• _EXERCISE DETAILS_
Could you reproduce, from the records below, everything from the line with "- Remove packages not found on the list" down to the line with "### Wallpaper", keeping both of those lines and changing nothing?

• _SUPPLIED DATA_
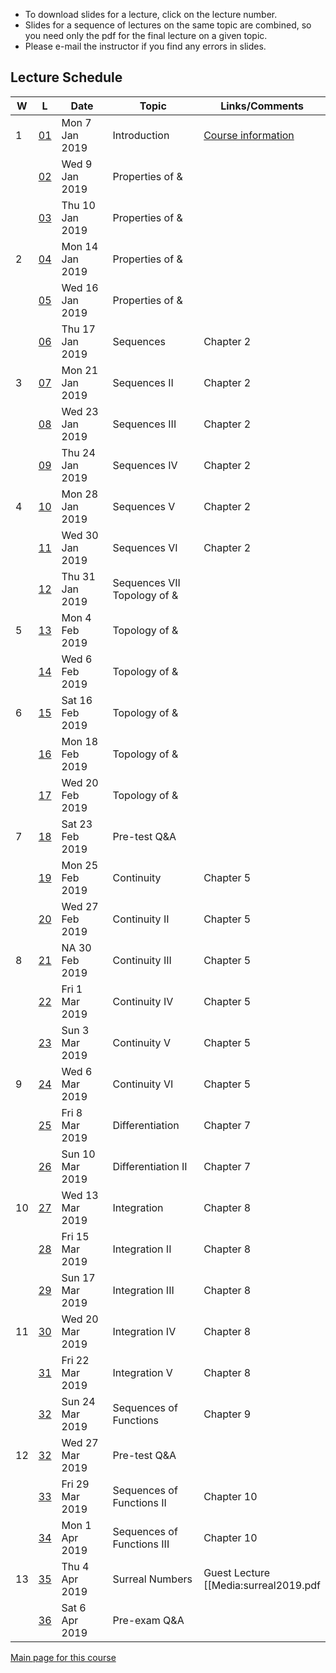 * To download slides for a lecture, click on the lecture number.
* Slides for a sequence of lectures on the same topic are combined, so you need only the pdf for the final lecture on a given topic.
* Please e-mail the instructor if you find any errors in slides.

## Lecture Schedule

| W | L | Date | Topic | Links/Comments |
|---|---|------|-------|----------------|
| 1 | [01](3al01_2019.pdf) | Mon 7 Jan 2019 | Introduction |  [Course information](handouts/3ainfo_2019.pdf) |
|  | [02](3al02_2019.pdf) | Wed 9 Jan 2019 | Properties of & |  |
|  | [03](3al03_2019.pdf) | Thu 10 Jan 2019 | Properties of & |  |
| 2 | [04](3al04_2019.pdf) | Mon 14 Jan 2019 | Properties of & |  |
|  | [05](3al05_2019.pdf) | Wed 16 Jan 2019 | Properties of & |  |
|  | [06](3al06_2019.pdf) | Thu 17 Jan 2019 | Sequences |  Chapter 2 |
| 3 | [07](3al07_2019.pdf) | Mon 21 Jan 2019 | Sequences II |  Chapter 2 |
|  | [08](3al08_2019.pdf) | Wed 23 Jan 2019 | Sequences III |  Chapter 2 |
|  | [09](3al09_2019.pdf) | Thu 24 Jan 2019 | Sequences IV |  Chapter 2 |
| 4 | [10](3al10_2019.pdf) | Mon 28 Jan 2019 | Sequences V |  Chapter 2 |
|  | [11](3al11_2019.pdf) | Wed 30 Jan 2019 | Sequences VI |  Chapter 2 |
|  | [12](3al12_2019.pdf) | Thu 31 Jan 2019 | Sequences VII<br>Topology of & |  |
| 5 | [13](3al13_2019.pdf) | Mon 4 Feb 2019 | Topology of & |  |
|  | [14](3al14_2019.pdf) | Wed 6 Feb 2019 | Topology of & |  |
| 6 | [15](3al15_2019.pdf) | Sat 16 Feb 2019 | Topology of & |  |
|  | [16](3al16_2019.pdf) | Mon 18 Feb 2019 | Topology of & |  |
|  | [17](3al17_2019.pdf) | Wed 20 Feb 2019 | Topology of & |  |
| 7 | [18](3al18_2019.pdf) | Sat 23 Feb 2019 | Pre-test Q\&A |  |
|  | [19](3al19_2019.pdf) | Mon 25 Feb 2019 | Continuity | Chapter 5 |
|  | [20](3al20_2019.pdf) | Wed 27 Feb 2019 | Continuity II | Chapter 5 |
| 8 | [21](3al21_2019.pdf) | NA 30 Feb 2019 | Continuity III | Chapter 5 |
|  | [22](3al22_2019.pdf) | Fri 1 Mar 2019 | Continuity IV | Chapter 5 |
|  | [23](3al23_2019.pdf) | Sun 3 Mar 2019 | Continuity V | Chapter 5 |
| 9 | [24](3al24_2019.pdf) | Wed 6 Mar 2019 | Continuity VI | Chapter 5 |
|  | [25](3al25_2019.pdf) | Fri 8 Mar 2019 | Differentiation | Chapter 7 |
|  | [26](3al26_2019.pdf) | Sun 10 Mar 2019 | Differentiation II | Chapter 7 |
| 10 | [27](3al27_2019.pdf) | Wed 13 Mar 2019 | Integration | Chapter 8 |
|  | [28](3al28_2019.pdf) | Fri 15 Mar 2019 | Integration II | Chapter 8 |
|  | [29](3al29_2019.pdf) | Sun 17 Mar 2019 | Integration III | Chapter 8 |
| 11 | [30](3al30_2019.pdf) | Wed 20 Mar 2019 | Integration IV | Chapter 8 |
|  | [31](3al31_2019.pdf) | Fri 22 Mar 2019 | Integration V | Chapter 8 |
|  | [32](3al32_2019.pdf) | Sun 24 Mar 2019 | Sequences of Functions | Chapter 9 |
| 12 | [32](3al32_2019.pdf) | Wed 27 Mar 2019 | Pre-test Q\&A |  |
|  | [33](3al33_2019.pdf) | Fri 29 Mar 2019 | Sequences of Functions II | Chapter 10 |
|  | [34](3al34_2019.pdf) | Mon 1 Apr 2019 | Sequences of Functions III | Chapter 10 |
| 13 | [35](3al35_2019.pdf) | Thu 4 Apr 2019 | Surreal Numbers | Guest Lecture<br>[[Media:surreal2019.pdf|slides]] |
|  | [36](3al36_2019.pdf) | Sat 6 Apr 2019 | Pre-exam Q\&A |  |

[Main page for this course](https://davidearn.github.io/math3a/)
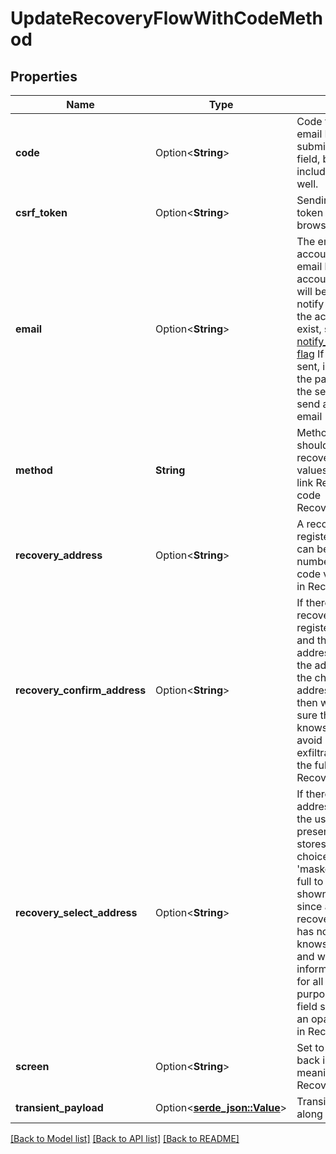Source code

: # UpdateRecoveryFlowWithCodeMethod

## Properties

Name | Type | Description | Notes
------------ | ------------- | ------------- | -------------
**code** | Option<**String**> | Code from the recovery email  If you want to submit a code, use this field, but make sure to _not_ include the email field, as well. | [optional]
**csrf_token** | Option<**String**> | Sending the anti-csrf token is only required for browser login flows. | [optional]
**email** | Option<**String**> | The email address of the account to recover  If the email belongs to a valid account, a recovery email will be sent.  If you want to notify the email address if the account does not exist, see the [notify_unknown_recipients flag](https://www.ory.sh/docs/kratos/self-service/flows/account-recovery-password-reset#attempted-recovery-notifications)  If a code was already sent, including this field in the payload will invalidate the sent code and re-send a new code.  format: email | [optional]
**method** | **String** | Method is the method that should be used for this recovery flow  Allowed values are `link` and `code`. link RecoveryStrategyLink code RecoveryStrategyCode | 
**recovery_address** | Option<**String**> | A recovery address that is registered for the user. It can be an email, a phone number (to receive the code via SMS), etc. Used in RecoveryV2. | [optional]
**recovery_confirm_address** | Option<**String**> | If there are multiple recovery addresses registered for the user, and the initially provided address is different from the address chosen when the choice (of masked addresses) is presented, then we need to make sure that the user actually knows the full address to avoid information exfiltration, so we ask for the full address. Used in RecoveryV2. | [optional]
**recovery_select_address** | Option<**String**> | If there are multiple addresses registered for the user, a choice is presented and this field stores the result of this choice. Addresses are 'masked' (never sent in full to the client and shown partially in the UI) since at this point in the recovery flow, the user has not yet proven that it knows the full address and we want to avoid information exfiltration. So for all intents and purposes, the value of this field should be treated as an opaque identifier. Used in RecoveryV2. | [optional]
**screen** | Option<**String**> | Set to \"previous\" to go back in the flow, meaningfully. Used in RecoveryV2. | [optional]
**transient_payload** | Option<[**serde_json::Value**](.md)> | Transient data to pass along to any webhooks | [optional]

[[Back to Model list]](../README.md#documentation-for-models) [[Back to API list]](../README.md#documentation-for-api-endpoints) [[Back to README]](../README.md)



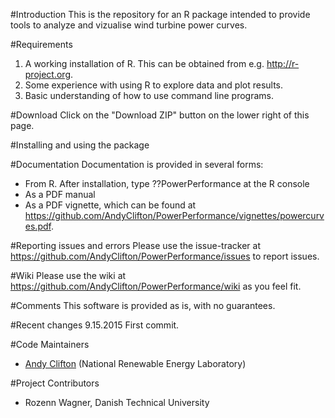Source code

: #Introduction
This is the repository for an R package intended to provide tools to analyze and vizualise wind turbine power curves.

#Requirements
1. A working installation of R. This can be obtained from e.g. http://r-project.org.
2. Some experience with using R to explore data and plot results.
3. Basic understanding of how to use command line programs.

#Download
Click on the "Download ZIP" button on the lower right of this page. 

#Installing and using the package


#Documentation
Documentation is provided in several forms:
* From R. After installation, type ??PowerPerformance at the R console
* As a PDF manual
* As a PDF vignette, which can be found at  https://github.com/AndyClifton/PowerPerformance/vignettes/powercurves.pdf.

#Reporting issues and errors
Please use the issue-tracker at https://github.com/AndyClifton/PowerPerformance/issues to report issues.

#Wiki
Please use the wiki at https://github.com/AndyClifton/PowerPerformance/wiki as you feel fit.

#Comments
This software is provided as is, with no guarantees.

#Recent changes
9.15.2015 First commit.

#Code Maintainers
* [Andy Clifton](mailto:andrew.clifton@nrel.gov) (National Renewable Energy Laboratory)

#Project Contributors
* Rozenn Wagner, Danish Technical University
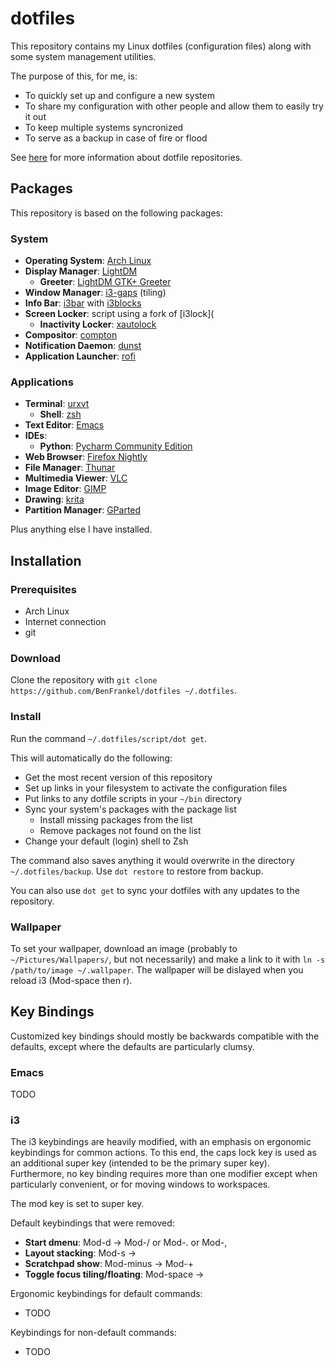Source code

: # dotfiles

This repository contains my Linux dotfiles (configuration files) along with some system management utilities.

The purpose of this, for me, is:

- To quickly set up and configure a new system
- To share my configuration with other people and allow them to easily try it out
- To keep multiple systems syncronized
- To serve as a backup in case of fire or flood

See [here](dotfiles.github.io) for more information about dotfile repositories.


## Packages

This repository is based on the following packages:


### System

- **Operating System**: [Arch Linux](archlinux.org)
- **Display Manager**: [LightDM](freedesktop.org/wiki/Software/LightDM)
    - **Greeter**: [LightDM GTK+ Greeter](launchpad.net/lightdm-gtk-greeter)
- **Window Manager**: [i3-gaps](github.com/Airblader/i3) (tiling)
- **Info Bar**: [i3bar](i3wm.org/i3bar) with [i3blocks](vivien.github.io/i3blocks)
- **Screen Locker**: script using a fork of [i3lock](
    - **Inactivity Locker**: [xautolock](freecode.com/projects/xautolock)
- **Compositor**: [compton](github.com/chjj/compton)
- **Notification Daemon**: [dunst](dunst-project.org)
- **Application Launcher**: [rofi](davedavenport.github.io/rofi)


### Applications

- **Terminal**: [urxvt](rxvt.sourceforge.net)
    - **Shell**: [zsh](zsh.sourceforge.net)
- **Text Editor**: [Emacs](gnu.org/software/emacs)
- **IDEs**:
    - **Python**: [Pycharm Community Edition](jetbrains.com/pycharm)
- **Web Browser**: [Firefox Nightly](mozilla.org/en-US/firefox/channel/desktop)
- **File Manager**: [Thunar](git.xfce.org/xfe/thunar)
- **Multimedia Viewer**: [VLC](videolan.org/vlc)
- **Image Editor**: [GIMP](gimp.org)
- **Drawing**: [krita](krita.org)
- **Partition Manager**: [GParted](gparted.org)

Plus anything else I have installed.


## Installation


### Prerequisites

- Arch Linux
- Internet connection
- git


### Download

Clone the repository with `git clone https://github.com/BenFrankel/dotfiles ~/.dotfiles`.

### Install

Run the command `~/.dotfiles/script/dot get`.

This will automatically do the following:

- Get the most recent version of this repository
- Set up links in your filesystem to activate the configuration files
- Put links to any dotfile scripts in your `~/bin` directory
- Sync your system's packages with the package list
    - Install missing packages from the list
    - Remove packages not found on the list
- Change your default (login) shell to Zsh

The command also saves anything it would overwrite in the directory `~/.dotfiles/backup`. Use `dot restore` to restore from backup.

You can also use `dot get` to sync your dotfiles with any updates to the repository.

### Wallpaper

To set your wallpaper, download an image (probably to `~/Pictures/Wallpapers/`, but not necessarily) and make a link to it with `ln -s /path/to/image ~/.wallpaper`. The wallpaper will be dislayed when you reload i3 (Mod-space then r).


## Key Bindings

Customized key bindings should mostly be backwards compatible with the defaults, except where the defaults are particularly clumsy.


### Emacs

TODO


### i3

The i3 keybindings are heavily modified, with an emphasis on ergonomic keybindings for common actions. To this end, the caps lock key is used as an additional super key (intended to be the primary super key). Furthermore, no key binding requires more than one modifier except when particularly convenient, or for moving windows to workspaces.

The mod key is set to super key.

Default keybindings that were removed:

- **Start dmenu**: Mod-d -> Mod-/ or Mod-. or Mod-,
- **Layout stacking**: Mod-s -> <removed>
- **Scratchpad show**: Mod-minus -> Mod-+
- **Toggle focus tiling/floating**: Mod-space -> <removed>

Ergonomic keybindings for default commands:

- TODO

Keybindings for non-default commands:

- TODO


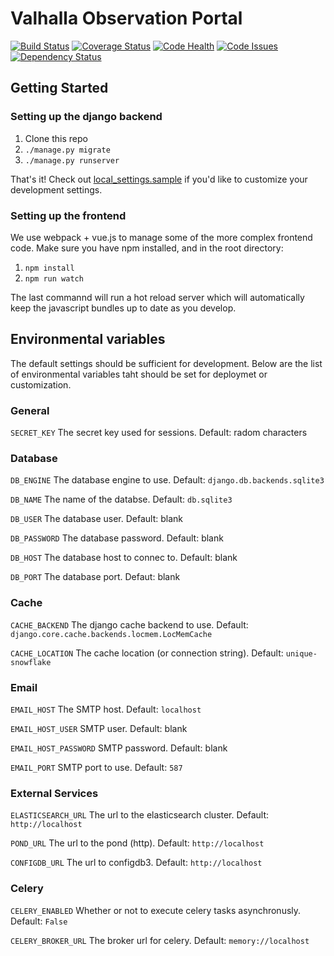 # Valhalla Observation Portal
[![Build Status](https://travis-ci.org/LCOGT/valhalla.svg?branch=master)](https://travis-ci.org/LCOGT/valhalla)
[![Coverage Status](https://coveralls.io/repos/github/LCOGT/valhalla/badge.svg?branch=master)](https://coveralls.io/github/LCOGT/valhalla?branch=master)
[![Code Health](https://landscape.io/github/LCOGT/valhalla/master/landscape.svg?style=flat)](https://landscape.io/github/LCOGT/valhalla/master)
[![Code Issues](https://www.quantifiedcode.com/api/v1/project/6da4827702214bcf9c798ebe788110d9/badge.svg)](https://www.quantifiedcode.com/app/project/6da4827702214bcf9c798ebe788110d9)
[![Dependency Status](https://www.versioneye.com/user/projects/589df7f4940b230036768664/badge.svg)](https://www.versioneye.com/user/projects/589df7f4940b230036768664)

## Getting Started

### Setting up the django backend

1. Clone this repo
2. `./manage.py migrate`
3. `./manage.py runserver`

That's it! Check out [local_settings.sample](local_settings.sample) if you'd
like to customize your development settings.

### Setting up the frontend
We use webpack + vue.js to manage some of the more complex frontend code.
Make sure you have npm installed, and in the root directory:

1. `npm install`
2. `npm run watch`

The last commannd will run a hot reload server which will automatically keep the javascript
bundles up to date as you develop.

## Environmental variables
The default settings should be sufficient for development. Below are the list of environmental variables
taht should be set for deploymet or customization.

### General
`SECRET_KEY` The secret key used for sessions. Default: radom characters

### Database
`DB_ENGINE` The database engine to use. Default: `django.db.backends.sqlite3`

`DB_NAME` The name of the databse. Default: `db.sqlite3`

`DB_USER` The database user. Default: blank

`DB_PASSWORD` The database password. Default: blank

`DB_HOST` The database host to connec to. Default: blank

`DB_PORT` The database port. Defaut: blank

### Cache
`CACHE_BACKEND` The django cache backend to use. Default: `django.core.cache.backends.locmem.LocMemCache`

`CACHE_LOCATION` The cache location (or connection string). Default: `unique-snowflake`

### Email
`EMAIL_HOST` The SMTP host. Default: `localhost`

`EMAIL_HOST_USER` SMTP user. Default: blank

`EMAIL_HOST_PASSWORD` SMTP password. Default: blank

`EMAIL_PORT` SMTP port to use. Default: `587`

### External Services
`ELASTICSEARCH_URL` The url to the elasticsearch cluster. Default: `http://localhost`

`POND_URL` The url to the pond (http). Default: `http://localhost`

`CONFIGDB_URL` The url to configdb3. Default: `http://localhost`

### Celery
`CELERY_ENABLED` Whether or not to execute celery tasks asynchronusly. Default: `False`

`CELERY_BROKER_URL` The broker url for celery. Default: `memory://localhost`
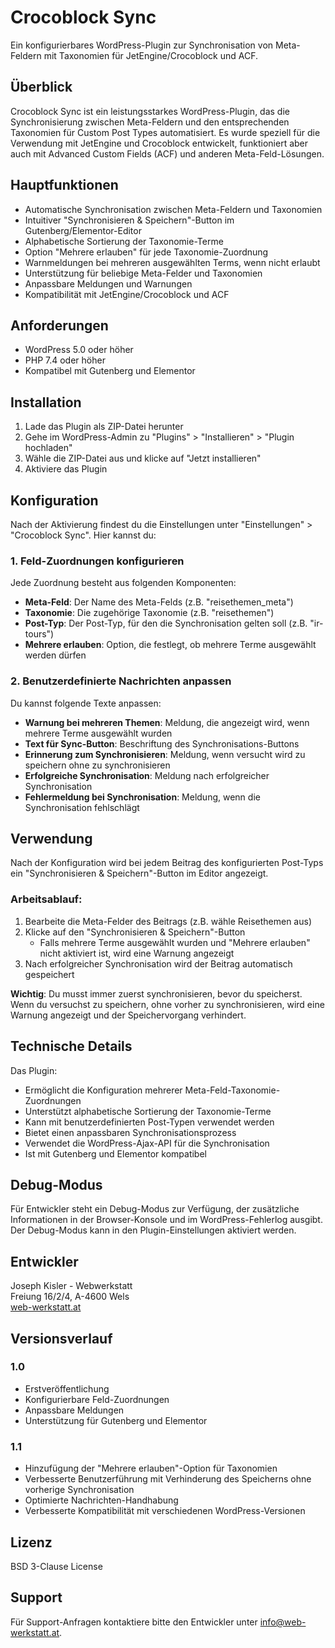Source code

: # Crocoblock Sync

Ein konfigurierbares WordPress-Plugin zur Synchronisation von Meta-Feldern mit Taxonomien für JetEngine/Crocoblock und ACF.

## Überblick

Crocoblock Sync ist ein leistungsstarkes WordPress-Plugin, das die Synchronisierung zwischen Meta-Feldern und den entsprechenden Taxonomien für Custom Post Types automatisiert. Es wurde speziell für die Verwendung mit JetEngine und Crocoblock entwickelt, funktioniert aber auch mit Advanced Custom Fields (ACF) und anderen Meta-Feld-Lösungen.

## Hauptfunktionen

* Automatische Synchronisation zwischen Meta-Feldern und Taxonomien
* Intuitiver "Synchronisieren & Speichern"-Button im Gutenberg/Elementor-Editor
* Alphabetische Sortierung der Taxonomie-Terme
* Option "Mehrere erlauben" für jede Taxonomie-Zuordnung
* Warnmeldungen bei mehreren ausgewählten Terms, wenn nicht erlaubt
* Unterstützung für beliebige Meta-Felder und Taxonomien
* Anpassbare Meldungen und Warnungen
* Kompatibilität mit JetEngine/Crocoblock und ACF

## Anforderungen

* WordPress 5.0 oder höher
* PHP 7.4 oder höher
* Kompatibel mit Gutenberg und Elementor

## Installation

1. Lade das Plugin als ZIP-Datei herunter
2. Gehe im WordPress-Admin zu "Plugins" > "Installieren" > "Plugin hochladen"
3. Wähle die ZIP-Datei aus und klicke auf "Jetzt installieren"
4. Aktiviere das Plugin

## Konfiguration

Nach der Aktivierung findest du die Einstellungen unter "Einstellungen" > "Crocoblock Sync". Hier kannst du:

### 1. Feld-Zuordnungen konfigurieren

Jede Zuordnung besteht aus folgenden Komponenten:

* **Meta-Feld**: Der Name des Meta-Felds (z.B. "reisethemen_meta")
* **Taxonomie**: Die zugehörige Taxonomie (z.B. "reisethemen")
* **Post-Typ**: Der Post-Typ, für den die Synchronisation gelten soll (z.B. "ir-tours")
* **Mehrere erlauben**: Option, die festlegt, ob mehrere Terme ausgewählt werden dürfen

### 2. Benutzerdefinierte Nachrichten anpassen

Du kannst folgende Texte anpassen:

* **Warnung bei mehreren Themen**: Meldung, die angezeigt wird, wenn mehrere Terme ausgewählt wurden
* **Text für Sync-Button**: Beschriftung des Synchronisations-Buttons
* **Erinnerung zum Synchronisieren**: Meldung, wenn versucht wird zu speichern ohne zu synchronisieren
* **Erfolgreiche Synchronisation**: Meldung nach erfolgreicher Synchronisation
* **Fehlermeldung bei Synchronisation**: Meldung, wenn die Synchronisation fehlschlägt

## Verwendung

Nach der Konfiguration wird bei jedem Beitrag des konfigurierten Post-Typs ein "Synchronisieren & Speichern"-Button im Editor angezeigt.

### Arbeitsablauf:

1. Bearbeite die Meta-Felder des Beitrags (z.B. wähle Reisethemen aus)
2. Klicke auf den "Synchronisieren & Speichern"-Button
   - Falls mehrere Terme ausgewählt wurden und "Mehrere erlauben" nicht aktiviert ist, wird eine Warnung angezeigt
3. Nach erfolgreicher Synchronisation wird der Beitrag automatisch gespeichert

**Wichtig**: Du musst immer zuerst synchronisieren, bevor du speicherst. Wenn du versuchst zu speichern, ohne vorher zu synchronisieren, wird eine Warnung angezeigt und der Speichervorgang verhindert.

## Technische Details

Das Plugin:
* Ermöglicht die Konfiguration mehrerer Meta-Feld-Taxonomie-Zuordnungen
* Unterstützt alphabetische Sortierung der Taxonomie-Terme
* Kann mit benutzerdefinierten Post-Typen verwendet werden
* Bietet einen anpassbaren Synchronisationsprozess
* Verwendet die WordPress-Ajax-API für die Synchronisation
* Ist mit Gutenberg und Elementor kompatibel

## Debug-Modus

Für Entwickler steht ein Debug-Modus zur Verfügung, der zusätzliche Informationen in der Browser-Konsole und im WordPress-Fehlerlog ausgibt. Der Debug-Modus kann in den Plugin-Einstellungen aktiviert werden.

## Entwickler

Joseph Kisler - Webwerkstatt  
Freiung 16/2/4, A-4600 Wels  
[web-werkstatt.at](https://web-werkstatt.at)

## Versionsverlauf

### 1.0
* Erstveröffentlichung
* Konfigurierbare Feld-Zuordnungen
* Anpassbare Meldungen
* Unterstützung für Gutenberg und Elementor

### 1.1
* Hinzufügung der "Mehrere erlauben"-Option für Taxonomien
* Verbesserte Benutzerführung mit Verhinderung des Speicherns ohne vorherige Synchronisation
* Optimierte Nachrichten-Handhabung
* Verbesserte Kompatibilität mit verschiedenen WordPress-Versionen

## Lizenz

BSD 3-Clause License

## Support

Für Support-Anfragen kontaktiere bitte den Entwickler unter info@web-werkstatt.at.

• _ANSWER TO THIS TASK_
    - Remove packages not found on the list
- Change your default (login) shell to Zsh

The command also saves anything it would overwrite in the directory `~/.dotfiles/backup`. Use `dot restore` to restore from backup.

You can also use `dot get` to sync your dotfiles with any updates to the repository.

### Wallpaper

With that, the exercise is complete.